Но все-таки главным критерием было, по-видимому, общественное мнение о том или ином чиновнике, а не занимаемая им должность. „Жертвы 1902–1904 годов были хорошо выбраны как символы государственных репрессий, — справедливо пишет М. Перри, — …убийства Сипягина и Богдановича принесли определенную поддержку эсерам в массах“.[28]
Сложнее стало в период 1905–1907 годов, когда число терактов возросло в десятки раз и когда выбор жертвы уже перестал быть прерогативой ЦК. Теперь, кого казнить, а кого миловать определяли зачастую местные партийные комитеты, „летучие боевые отряды“, боевые дружины. Террор действительно стал массовым, ЦК был не в состоянии контролировать боевую деятельность на местах.

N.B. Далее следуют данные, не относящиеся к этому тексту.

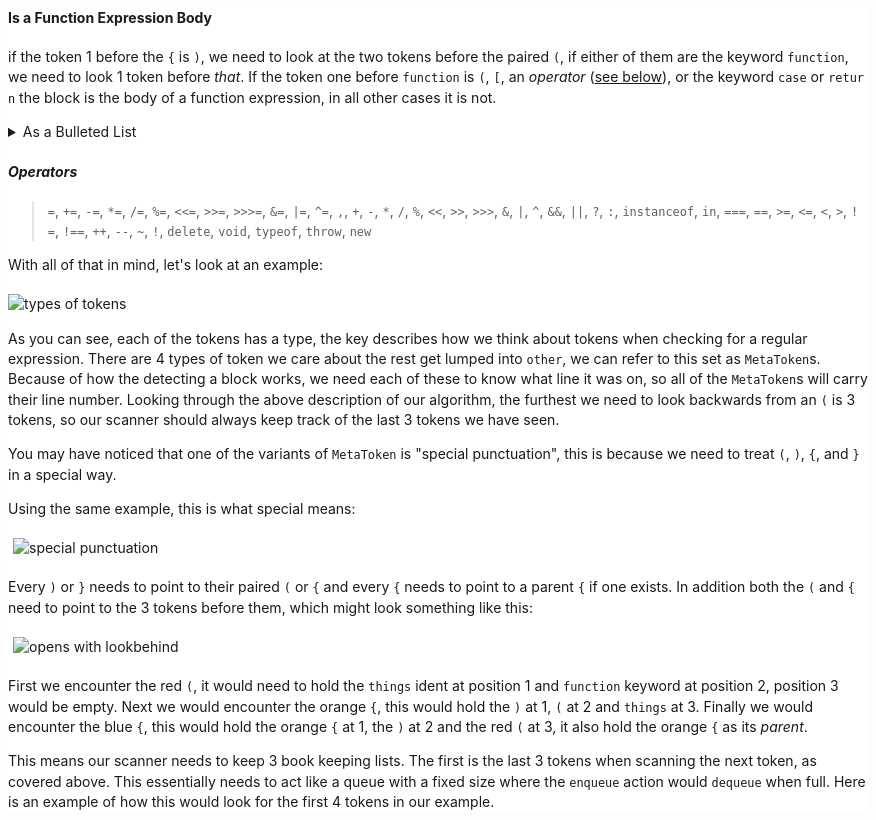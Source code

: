 #### Is a Function Expression Body
if the token 1 before the `{` is `)`, we need to look at the two tokens before the paired `(`, if either of them are the keyword `function`, we need to look 1 token before _that_. If the token one before `function` is `(`, `[`, an _operator_ ([see below](#punctuation-or-keyword-represents-operation)), or the keyword `case` or `return` the block is the body of a function expression, in all other cases it is not.

<details><summary>As a Bulleted List</summary></details>

#### _Operators_
> `=`, `+=`, `-=`, `*=`, `/=`, `%=`, `<<=`, `>>=`, `>>>=`, `&=`, `|=`, `^=`, `,`, `+`, `-`, `*`, `/`, `%`, `<<`, `>>`, `>>>`, `&`, `|`, `^`, `&&`, `||`, `?`, `:`, `instanceof`, `in`, `===`, `==`, `>=`, `<=`, `<`, `>`, `!=`, `!==`, `++`, `--`, `~`, `!`, `delete`, `void`, `typeof`, `throw`, `new`

With all of that in mind, let's look at an example:

<div style="padding-top: 5px; background:white;">
    <img src="./assets/look_behind.svg" alt="types of tokens" />
</div>

As you can see, each of the tokens has a type, the key describes how we think about tokens when checking for a regular expression. There are 4 types of token we care about the rest get lumped into `other`, we can refer to this set as `MetaToken`s. Because of how the detecting a block works, we need each of these to know what line it was on, so all of the `MetaToken`s will carry their line number. Looking through the above description of our algorithm, the furthest we need to look backwards from an `(` is 3 tokens, so our scanner should always keep track of the last 3 tokens we have seen.

You may have noticed that one of the variants of `MetaToken` is "special punctuation", this is because we need to treat `(`, `)`, `{`, and `}` in a special way.

Using the same example, this is what special means:
<div style="padding: 5px;background: white;">
    <img alt="special punctuation" src="./assets/special_punct.svg" />
</div>

Every `)` or `}` needs to point to their paired `(` or `{` and every `{` needs to point to a parent `{` if one exists. In addition both the `(` and `{` need to point to the 3 tokens before them, which might look something like this:

<div style="padding: 5px;background: white;">
    <img alt="opens with lookbehind" src="./assets/arc_lookbehind.svg" />
</div>

First we encounter the red `(`, it would need to hold the `things` ident at position 1 and `function` keyword at position 2, position 3 would be empty. Next we would encounter the orange `{`, this would hold the `)` at 1, `(` at 2 and `things` at 3. Finally we would encounter the blue `{`, this would hold the orange `{` at 1, the `)` at 2 and the red `(` at 3, it also hold the orange `{` as its _parent_.

This means our scanner needs to keep 3 book keeping lists. The first is the last 3 tokens when scanning the next token, as covered above. This essentially needs to act like a queue with a fixed size where the `enqueue` action would `dequeue` when full. Here is an example of how this would look for the first 4 tokens in our example.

Чем же руководствовались террористы? Говоря о критериях выбора объектов террористических атак, Зензинов разъяснял, что в 1905 году „в партийной прессе все особенно отличившиеся в массовых расправах с рабочими и крестьянами губернаторы и градоначальники были как бы приговорены партией к смерти“.[29] Сходные соображения высказывал В. М. Чернов: „мишени террористических ударов партии были почти всегда, так сказать, самоочевидны. Весь смысл террора был в том, что он как бы выполнял неписанные, но бесспорные приговоры народной и общественной совести. Когда это было иначе, когда террористические акты являлись сюрпризами — это было ясным показателем, что то были плохие, ненужные, неоправданные террористические акты“.[30]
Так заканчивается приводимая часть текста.